Well, since the weather has been so brutally cold this past week, and since there was nothing else on the "things to finish" portion of my 14 for 2014 list that could be accomplished without going out to the garage, I finally found myself backed into a corner and forced to do the doors.
I spent the better part of the week putting a clear gloss finish on the doors. Since there was only room to lay out 1 set of doors at a time, and there were two doors to do this became time consuming. Each coat took 1/2 hour of sanding and painting, and then 2 hours of drying time before the next could be applied. I did four coats of polyurethane on each face of the doors, and most doors I was able to do in a day if I could sneak down to work on them before work, at lunch, and again in the evening. That's a lot of work. But I had help...
First we took the doors apart so we could get at all the faces...
Buddy worked the screwdriver, but Cuppa was just there to learn. I was actually a little surprised at how well Buddy did with the screwdriver. he took out a bunch of screws without any help from me at all.
Once the doors were apart, we had to sand down the wood so that it was ready for painting. The soft pine would clog up the sandpaper really fast, but I found that soft sanding sponges worked well and didn't clog. We switched after the first face we did, and never looked back.
Sanding is lots of work, and it makes a mess. Once we were finished sanding, we would use the vacuum to clean up all the sawdust, and then we wiped everything down with a dry cloth. When there was no more dust, it was time to put on the 'paint.'
We used a high gloss, clear polyurethane because I am old school and cannot bring myself to hide the natural grain of wood. I need to overcome this compulsion.
After the paint dried, we had to sand it again, and then paint it again.
After enough painting and sanding was done, we were able to turn the doors over to do the other side. Then you had to start all over again.

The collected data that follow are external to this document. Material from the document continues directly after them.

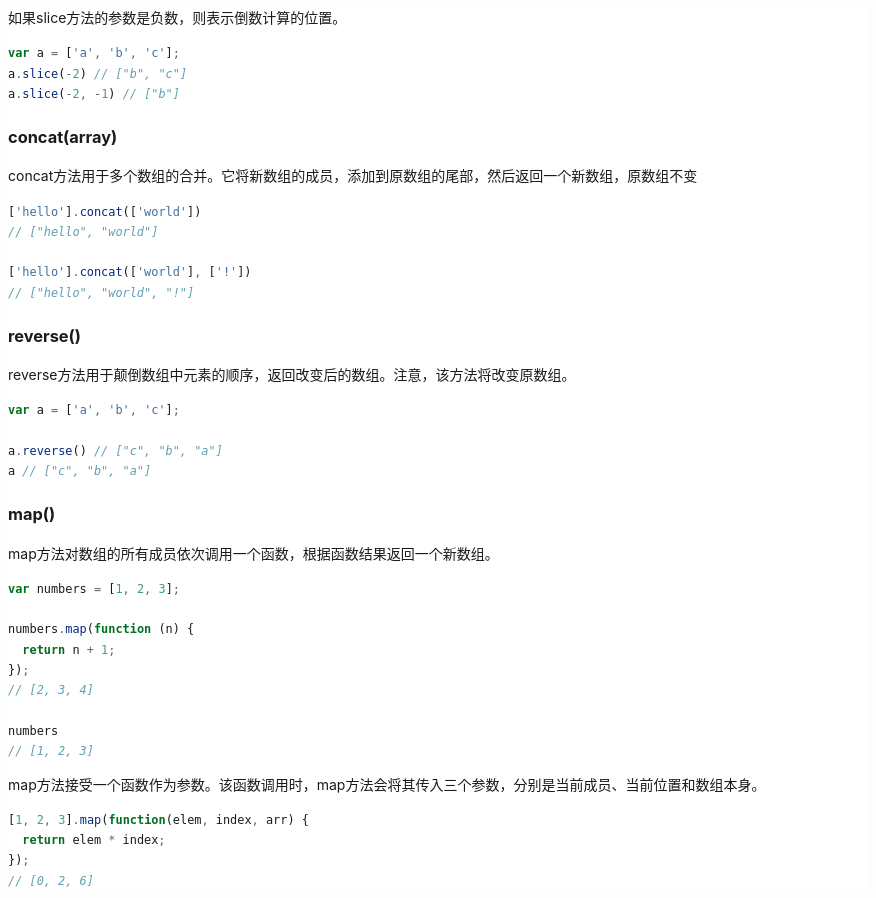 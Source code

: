 如果slice方法的参数是负数，则表示倒数计算的位置。

```js
var a = ['a', 'b', 'c'];
a.slice(-2) // ["b", "c"]
a.slice(-2, -1) // ["b"]
```



### concat(array)

concat方法用于多个数组的合并。它将新数组的成员，添加到原数组的尾部，然后返回一个新数组，原数组不变

```js
['hello'].concat(['world'])
// ["hello", "world"]

['hello'].concat(['world'], ['!'])
// ["hello", "world", "!"]
```


### reverse()

reverse方法用于颠倒数组中元素的顺序，返回改变后的数组。注意，该方法将改变原数组。

```js
var a = ['a', 'b', 'c'];

a.reverse() // ["c", "b", "a"]
a // ["c", "b", "a"]
```



### map()

map方法对数组的所有成员依次调用一个函数，根据函数结果返回一个新数组。


```js
var numbers = [1, 2, 3];

numbers.map(function (n) {
  return n + 1;
});
// [2, 3, 4]

numbers
// [1, 2, 3]
```

map方法接受一个函数作为参数。该函数调用时，map方法会将其传入三个参数，分别是当前成员、当前位置和数组本身。

```js
[1, 2, 3].map(function(elem, index, arr) {
  return elem * index;
});
// [0, 2, 6]
```
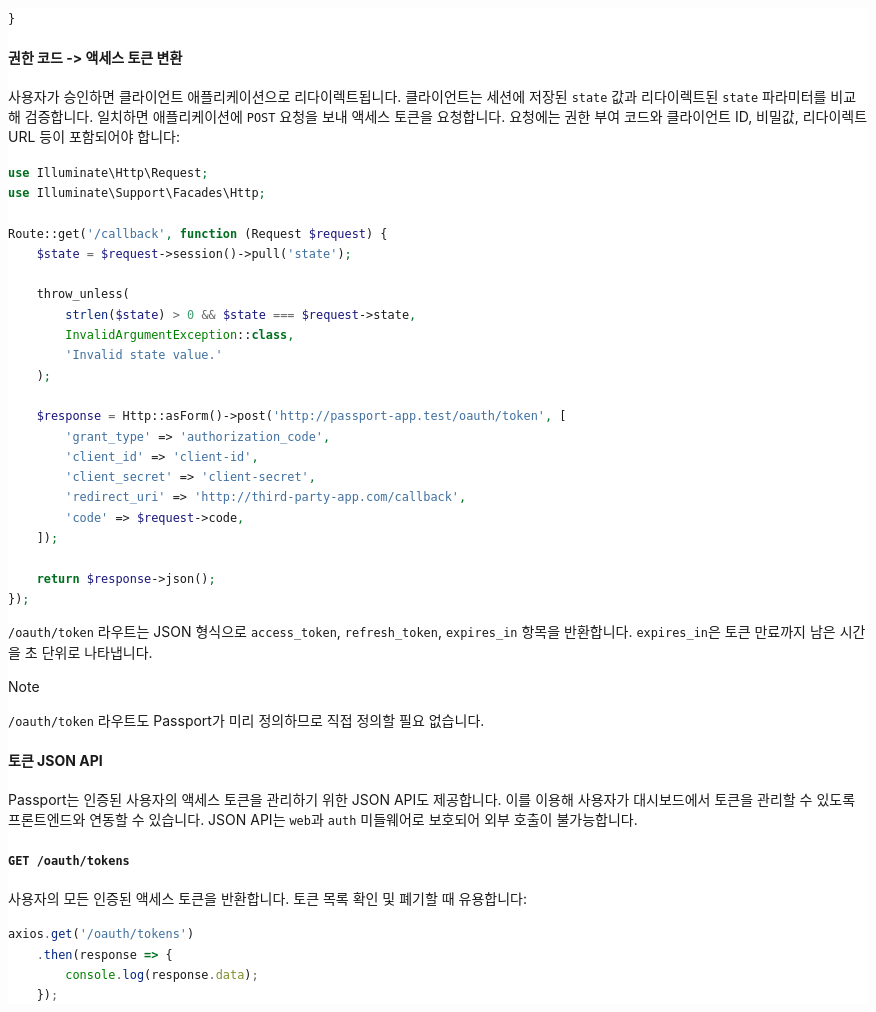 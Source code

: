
 ```php
}
```

<a name="requesting-tokens-converting-authorization-codes-to-access-tokens"></a>
#### 권한 코드 -> 액세스 토큰 변환

사용자가 승인하면 클라이언트 애플리케이션으로 리다이렉트됩니다. 클라이언트는 세션에 저장된 `state` 값과 리다이렉트된 `state` 파라미터를 비교해 검증합니다. 일치하면 애플리케이션에 `POST` 요청을 보내 액세스 토큰을 요청합니다. 요청에는 권한 부여 코드와 클라이언트 ID, 비밀값, 리다이렉트 URL 등이 포함되어야 합니다:

```php
use Illuminate\Http\Request;
use Illuminate\Support\Facades\Http;

Route::get('/callback', function (Request $request) {
    $state = $request->session()->pull('state');

    throw_unless(
        strlen($state) > 0 && $state === $request->state,
        InvalidArgumentException::class,
        'Invalid state value.'
    );

    $response = Http::asForm()->post('http://passport-app.test/oauth/token', [
        'grant_type' => 'authorization_code',
        'client_id' => 'client-id',
        'client_secret' => 'client-secret',
        'redirect_uri' => 'http://third-party-app.com/callback',
        'code' => $request->code,
    ]);

    return $response->json();
});
```

`/oauth/token` 라우트는 JSON 형식으로 `access_token`, `refresh_token`, `expires_in` 항목을 반환합니다. `expires_in`은 토큰 만료까지 남은 시간을 초 단위로 나타냅니다.

> [!NOTE]  
> `/oauth/token` 라우트도 Passport가 미리 정의하므로 직접 정의할 필요 없습니다.

<a name="tokens-json-api"></a>
#### 토큰 JSON API

Passport는 인증된 사용자의 액세스 토큰을 관리하기 위한 JSON API도 제공합니다. 이를 이용해 사용자가 대시보드에서 토큰을 관리할 수 있도록 프론트엔드와 연동할 수 있습니다. JSON API는 `web`과 `auth` 미들웨어로 보호되어 외부 호출이 불가능합니다.

<a name="get-oauthtokens"></a>
#### `GET /oauth/tokens`

사용자의 모든 인증된 액세스 토큰을 반환합니다. 토큰 목록 확인 및 폐기할 때 유용합니다:

```js
axios.get('/oauth/tokens')
    .then(response => {
        console.log(response.data);
    });
```
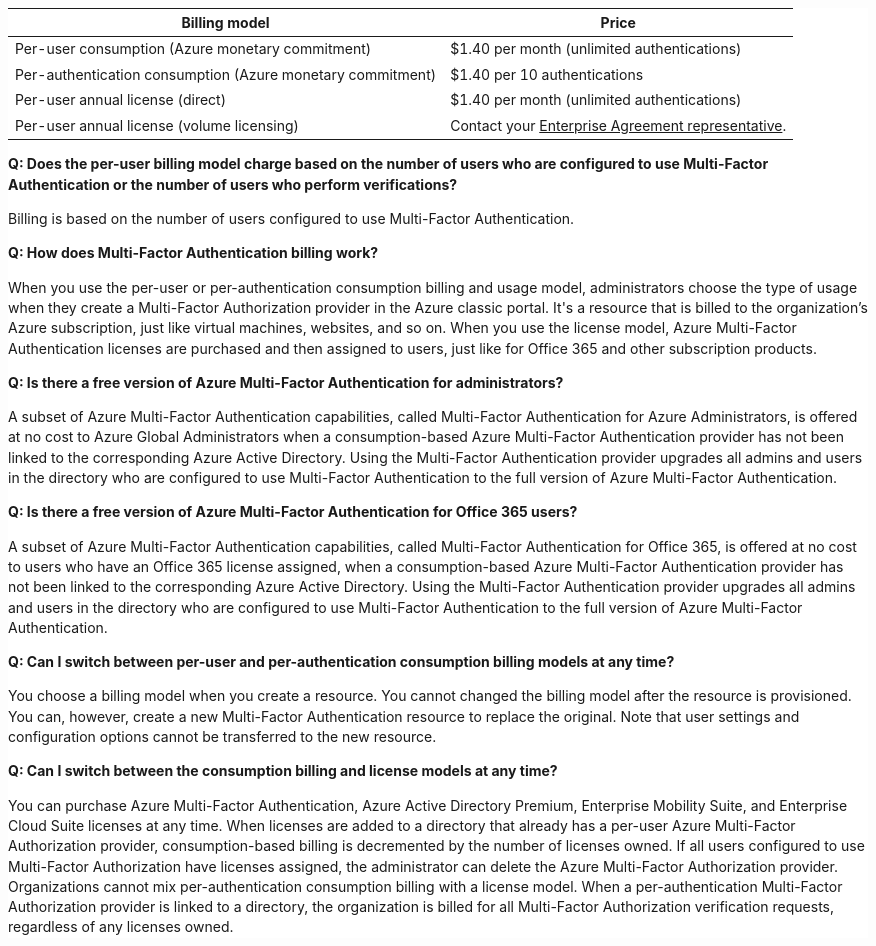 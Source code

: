 Billing model  | Price
------------- | ------------- |
Per-user consumption (Azure monetary commitment)| $1.40 per month (unlimited authentications)
Per-authentication consumption (Azure monetary commitment)|$1.40 per 10 authentications
Per-user annual license (direct)|$1.40 per month (unlimited authentications)
Per-user annual license (volume licensing)|Contact your [Enterprise Agreement representative](https://www.microsoft.com/en-us/licensing/licensing-programs/enterprise.aspx).

**Q: Does the per-user billing model charge based on the number of users who are configured to use  Multi-Factor Authentication or the number of users who perform verifications?**

Billing is based on the number of users configured to use Multi-Factor Authentication.

**Q: How does Multi-Factor Authentication billing work?**

When you use the per-user or per-authentication consumption billing and usage model, administrators choose the type of usage when they create a Multi-Factor Authorization provider in the Azure classic portal. It's a resource that is billed to the organization’s Azure subscription, just like virtual machines, websites, and so on. When you use the license model, Azure Multi-Factor Authentication licenses are purchased and then assigned to users, just like for Office 365 and other subscription products.

**Q: Is there a free version of Azure Multi-Factor Authentication for administrators?**

A subset of Azure Multi-Factor Authentication capabilities, called Multi-Factor Authentication for Azure Administrators, is offered at no cost to Azure Global Administrators when a consumption-based Azure Multi-Factor Authentication provider has not been linked to the corresponding Azure Active Directory. Using the Multi-Factor Authentication provider upgrades all admins and users in the directory who are configured to use Multi-Factor Authentication to the full version of Azure Multi-Factor Authentication.

**Q: Is there a free version of Azure Multi-Factor Authentication for Office 365 users?**

A subset of Azure Multi-Factor Authentication capabilities, called Multi-Factor Authentication for Office 365, is offered at no cost to users who have an Office 365 license assigned, when a consumption-based Azure Multi-Factor Authentication provider has not been linked to the corresponding Azure Active Directory. Using the Multi-Factor Authentication provider upgrades all admins and users in the directory who are configured to use Multi-Factor Authentication to the full version of Azure Multi-Factor Authentication.

**Q: Can I switch between per-user and per-authentication consumption billing models at any time?**

You choose a billing model when you create a resource. You cannot changed the billing model after the resource is provisioned. You can, however, create a new Multi-Factor Authentication resource to replace the original. Note that user settings and configuration options cannot be transferred to the new resource.

**Q: Can I switch between the consumption billing and license models at any time?**

You can purchase Azure Multi-Factor Authentication, Azure Active Directory Premium, Enterprise Mobility Suite, and Enterprise Cloud Suite licenses at any time. When licenses are added to a directory that already has a per-user Azure Multi-Factor Authorization provider, consumption-based billing is decremented by the number of licenses owned. If all users configured to use Multi-Factor Authorization have licenses assigned, the administrator can delete the Azure Multi-Factor Authorization provider. Organizations cannot mix per-authentication consumption billing with a license model. When a per-authentication Multi-Factor Authorization provider is linked to a directory, the organization is billed for all Multi-Factor Authorization verification requests, regardless of any licenses owned.
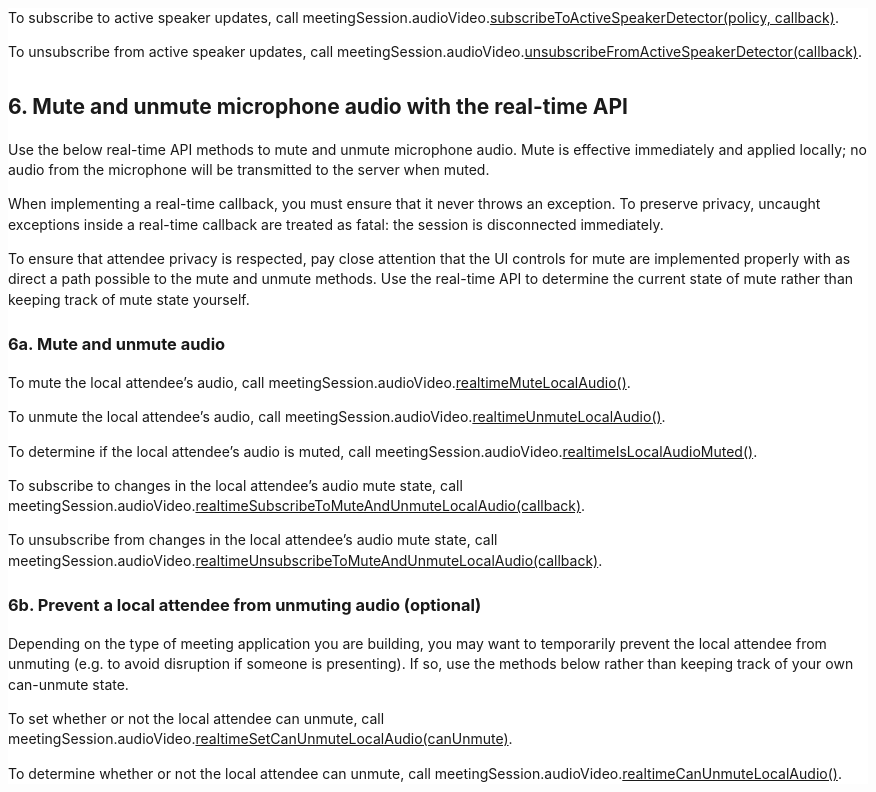 To subscribe to active speaker updates, call meetingSession.audioVideo.[subscribeToActiveSpeakerDetector(policy, callback)](https://aws.github.io/amazon-chime-sdk-js/interfaces/audiovideofacade.html#subscribetoactivespeakerdetector).

To unsubscribe from active speaker updates, call meetingSession.audioVideo.[unsubscribeFromActiveSpeakerDetector(callback)](https://aws.github.io/amazon-chime-sdk-js/interfaces/audiovideofacade.html#unsubscribefromactivespeakerdetector).

## 6. Mute and unmute microphone audio with the real-time API

Use the below real-time API methods to mute and unmute microphone audio. Mute is effective immediately and applied locally; no audio from the microphone will be transmitted to the server when muted.

When implementing a real-time callback, you must ensure that it never throws an exception. To preserve privacy, uncaught exceptions inside a real-time callback are treated as fatal: the session is disconnected immediately.

To ensure that attendee privacy is respected, pay close attention that the UI controls for mute are implemented properly with as direct a path possible to the mute and unmute methods. Use the real-time API to determine the current state of mute rather than keeping track of mute state yourself.

### 6a. Mute and unmute audio

To mute the local attendee’s audio, call meetingSession.audioVideo.[realtimeMuteLocalAudio()](https://aws.github.io/amazon-chime-sdk-js/interfaces/audiovideofacade.html#realtimemutelocalaudio).

To unmute the local attendee’s audio, call meetingSession.audioVideo.[realtimeUnmuteLocalAudio()](https://aws.github.io/amazon-chime-sdk-js/interfaces/audiovideofacade.html#realtimeunmutelocalaudio).

To determine if the local attendee’s audio is muted, call meetingSession.audioVideo.[realtimeIsLocalAudioMuted()](https://aws.github.io/amazon-chime-sdk-js/interfaces/audiovideofacade.html#realtimeislocalaudiomuted).

To subscribe to changes in the local attendee’s audio mute state, call meetingSession.audioVideo.[realtimeSubscribeToMuteAndUnmuteLocalAudio(callback)](https://aws.github.io/amazon-chime-sdk-js/interfaces/audiovideofacade.html#realtimesubscribetomuteandunmutelocalaudio).

To unsubscribe from changes in the local attendee’s audio mute state, call meetingSession.audioVideo.[realtimeUnsubscribeToMuteAndUnmuteLocalAudio(callback)](https://aws.github.io/amazon-chime-sdk-js/interfaces/audiovideofacade.html#realtimeunsubscribetomuteandunmutelocalaudio).

### 6b. Prevent a local attendee from unmuting audio (optional)

Depending on the type of meeting application you are building, you may want to temporarily prevent the local attendee from unmuting (e.g. to avoid disruption if someone is presenting). If so, use the methods below rather than keeping track of your own can-unmute state.

To set whether or not the local attendee can unmute, call meetingSession.audioVideo.[realtimeSetCanUnmuteLocalAudio(canUnmute)](https://aws.github.io/amazon-chime-sdk-js/interfaces/audiovideofacade.html#realtimesetcanunmutelocalaudio).

To determine whether or not the local attendee can unmute, call meetingSession.audioVideo.[realtimeCanUnmuteLocalAudio()](https://aws.github.io/amazon-chime-sdk-js/interfaces/audiovideofacade.html#realtimecanunmutelocalaudio).
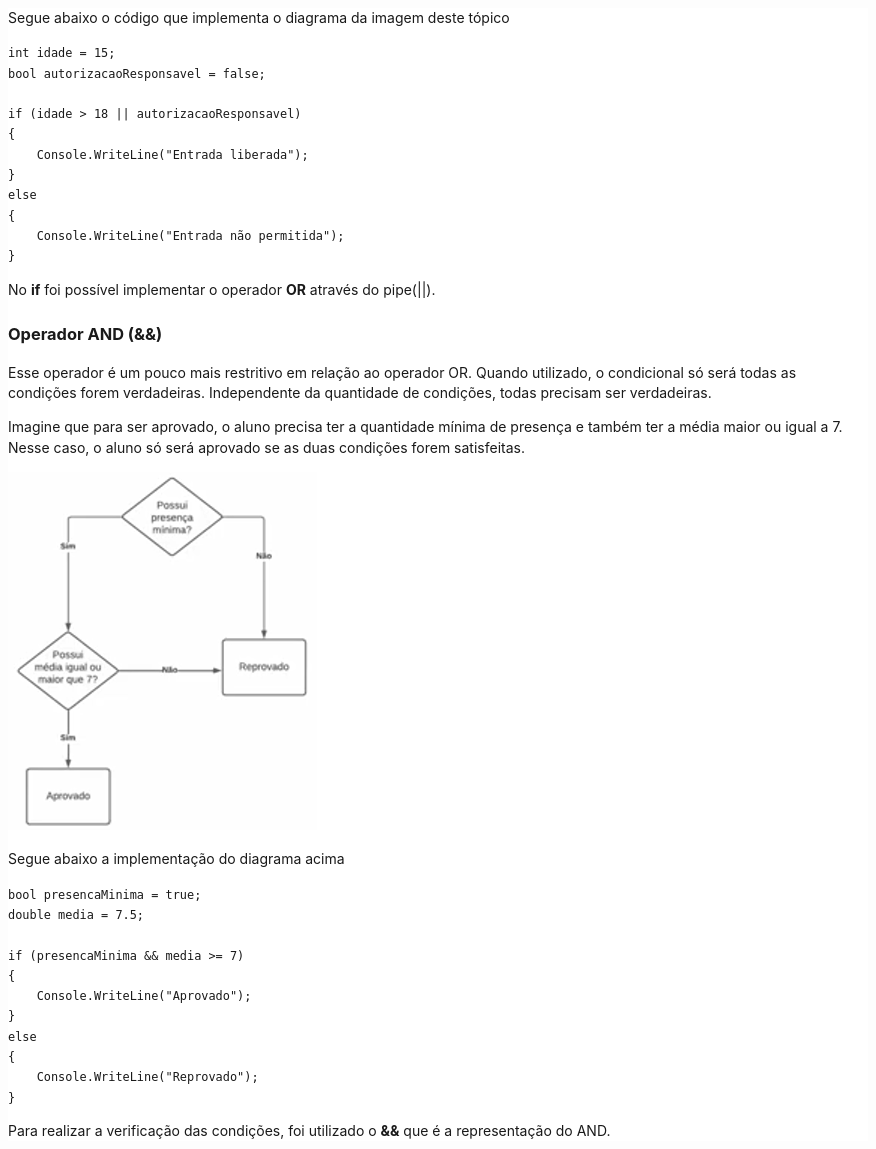 Segue abaixo o código que implementa o diagrama da imagem deste tópico
```
int idade = 15;
bool autorizacaoResponsavel = false;

if (idade > 18 || autorizacaoResponsavel)
{
    Console.WriteLine("Entrada liberada");
}
else
{
    Console.WriteLine("Entrada não permitida");
}
```
No **if** foi possível implementar o operador **OR** através do pipe(||).

### Operador AND (&&)
Esse operador é um pouco mais restritivo em relação ao operador OR. Quando utilizado, o condicional só será todas as condições forem verdadeiras. Independente da quantidade de condições, todas precisam ser verdadeiras.

Imagine que para ser aprovado, o aluno precisa ter a quantidade mínima de presença e também ter a média maior ou igual a 7. Nesse caso, o aluno só será aprovado se as duas condições forem satisfeitas.

![Imagem com o operador AND](/imagens/operador%20and.png)

Segue abaixo a implementação do diagrama acima
```
bool presencaMinima = true;
double media = 7.5;

if (presencaMinima && media >= 7)
{
    Console.WriteLine("Aprovado");
}
else
{
    Console.WriteLine("Reprovado");
}
```
Para realizar a verificação das condições, foi utilizado o **&&** que é a representação do AND. 
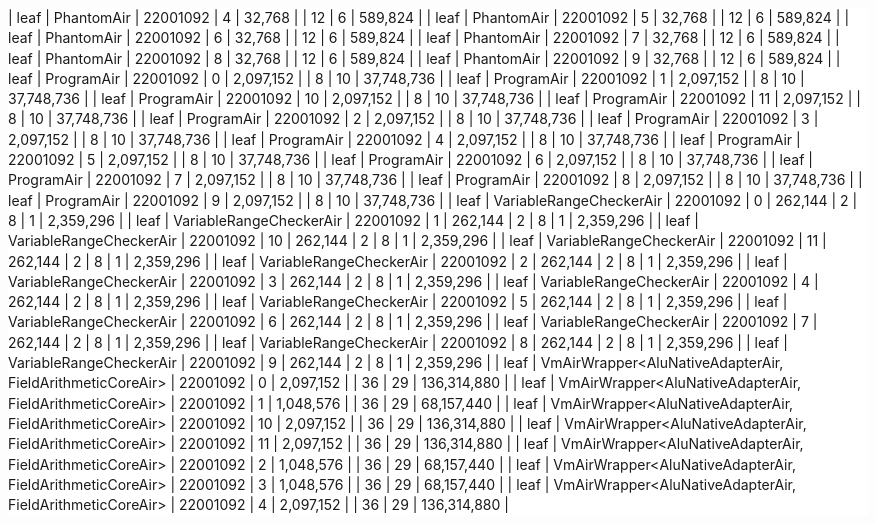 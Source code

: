 | leaf | PhantomAir | 22001092 | 4 | 32,768 |  | 12 | 6 | 589,824 | 
| leaf | PhantomAir | 22001092 | 5 | 32,768 |  | 12 | 6 | 589,824 | 
| leaf | PhantomAir | 22001092 | 6 | 32,768 |  | 12 | 6 | 589,824 | 
| leaf | PhantomAir | 22001092 | 7 | 32,768 |  | 12 | 6 | 589,824 | 
| leaf | PhantomAir | 22001092 | 8 | 32,768 |  | 12 | 6 | 589,824 | 
| leaf | PhantomAir | 22001092 | 9 | 32,768 |  | 12 | 6 | 589,824 | 
| leaf | ProgramAir | 22001092 | 0 | 2,097,152 |  | 8 | 10 | 37,748,736 | 
| leaf | ProgramAir | 22001092 | 1 | 2,097,152 |  | 8 | 10 | 37,748,736 | 
| leaf | ProgramAir | 22001092 | 10 | 2,097,152 |  | 8 | 10 | 37,748,736 | 
| leaf | ProgramAir | 22001092 | 11 | 2,097,152 |  | 8 | 10 | 37,748,736 | 
| leaf | ProgramAir | 22001092 | 2 | 2,097,152 |  | 8 | 10 | 37,748,736 | 
| leaf | ProgramAir | 22001092 | 3 | 2,097,152 |  | 8 | 10 | 37,748,736 | 
| leaf | ProgramAir | 22001092 | 4 | 2,097,152 |  | 8 | 10 | 37,748,736 | 
| leaf | ProgramAir | 22001092 | 5 | 2,097,152 |  | 8 | 10 | 37,748,736 | 
| leaf | ProgramAir | 22001092 | 6 | 2,097,152 |  | 8 | 10 | 37,748,736 | 
| leaf | ProgramAir | 22001092 | 7 | 2,097,152 |  | 8 | 10 | 37,748,736 | 
| leaf | ProgramAir | 22001092 | 8 | 2,097,152 |  | 8 | 10 | 37,748,736 | 
| leaf | ProgramAir | 22001092 | 9 | 2,097,152 |  | 8 | 10 | 37,748,736 | 
| leaf | VariableRangeCheckerAir | 22001092 | 0 | 262,144 | 2 | 8 | 1 | 2,359,296 | 
| leaf | VariableRangeCheckerAir | 22001092 | 1 | 262,144 | 2 | 8 | 1 | 2,359,296 | 
| leaf | VariableRangeCheckerAir | 22001092 | 10 | 262,144 | 2 | 8 | 1 | 2,359,296 | 
| leaf | VariableRangeCheckerAir | 22001092 | 11 | 262,144 | 2 | 8 | 1 | 2,359,296 | 
| leaf | VariableRangeCheckerAir | 22001092 | 2 | 262,144 | 2 | 8 | 1 | 2,359,296 | 
| leaf | VariableRangeCheckerAir | 22001092 | 3 | 262,144 | 2 | 8 | 1 | 2,359,296 | 
| leaf | VariableRangeCheckerAir | 22001092 | 4 | 262,144 | 2 | 8 | 1 | 2,359,296 | 
| leaf | VariableRangeCheckerAir | 22001092 | 5 | 262,144 | 2 | 8 | 1 | 2,359,296 | 
| leaf | VariableRangeCheckerAir | 22001092 | 6 | 262,144 | 2 | 8 | 1 | 2,359,296 | 
| leaf | VariableRangeCheckerAir | 22001092 | 7 | 262,144 | 2 | 8 | 1 | 2,359,296 | 
| leaf | VariableRangeCheckerAir | 22001092 | 8 | 262,144 | 2 | 8 | 1 | 2,359,296 | 
| leaf | VariableRangeCheckerAir | 22001092 | 9 | 262,144 | 2 | 8 | 1 | 2,359,296 | 
| leaf | VmAirWrapper<AluNativeAdapterAir, FieldArithmeticCoreAir> | 22001092 | 0 | 2,097,152 |  | 36 | 29 | 136,314,880 | 
| leaf | VmAirWrapper<AluNativeAdapterAir, FieldArithmeticCoreAir> | 22001092 | 1 | 1,048,576 |  | 36 | 29 | 68,157,440 | 
| leaf | VmAirWrapper<AluNativeAdapterAir, FieldArithmeticCoreAir> | 22001092 | 10 | 2,097,152 |  | 36 | 29 | 136,314,880 | 
| leaf | VmAirWrapper<AluNativeAdapterAir, FieldArithmeticCoreAir> | 22001092 | 11 | 2,097,152 |  | 36 | 29 | 136,314,880 | 
| leaf | VmAirWrapper<AluNativeAdapterAir, FieldArithmeticCoreAir> | 22001092 | 2 | 1,048,576 |  | 36 | 29 | 68,157,440 | 
| leaf | VmAirWrapper<AluNativeAdapterAir, FieldArithmeticCoreAir> | 22001092 | 3 | 1,048,576 |  | 36 | 29 | 68,157,440 | 
| leaf | VmAirWrapper<AluNativeAdapterAir, FieldArithmeticCoreAir> | 22001092 | 4 | 2,097,152 |  | 36 | 29 | 136,314,880 |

Eventually the doors were done being painted and we could put them up in the boys' room.
First we had to get the closet ready though. The old closet doors were hollow core, flat paneled bifold doors. Unfortunately none of their hardware matched, so we ended up swapping everything out. In a nod to the previous owners of Frosthouse, here is hit-n-run remodeling at its finest...
A coat of paint over a porcelain knob does not hide the pattern on the porcelain knob.
Three colours of paint on the edge of the door. You can see the progression of design! Inside the closet is all dark green. I had to paint the door opening white since only half of it had been painted. Why not paint the whole thing? I mean, its not like it takes That Much more work to open the closet door when you paint the room. Maybe paint the bottom 3" of the doors doors on both coats too.
Anyways... After prepping the door opening and removing all the hardware from the old doors, I laid out the hardware package for the new ones.
Following the instructions, we installed the track for the new door onto the top of the door opening.
Then we put the pegs in the corners of the doors.
And the bracket in the floor. We had to cut the carpet a little bit here.
Yay! New closet doors! Now we need to order some knobs. The boys are quite distressed that the closet doors have no knobs, and I can't bring myself to reinstall the porcelain ones we took off. I'm thinking I'll get some fun boy ones from Lee Valley. Like these.
Or maybe these:
Or even these:
We'll have to place an order then wait and see when they arrive!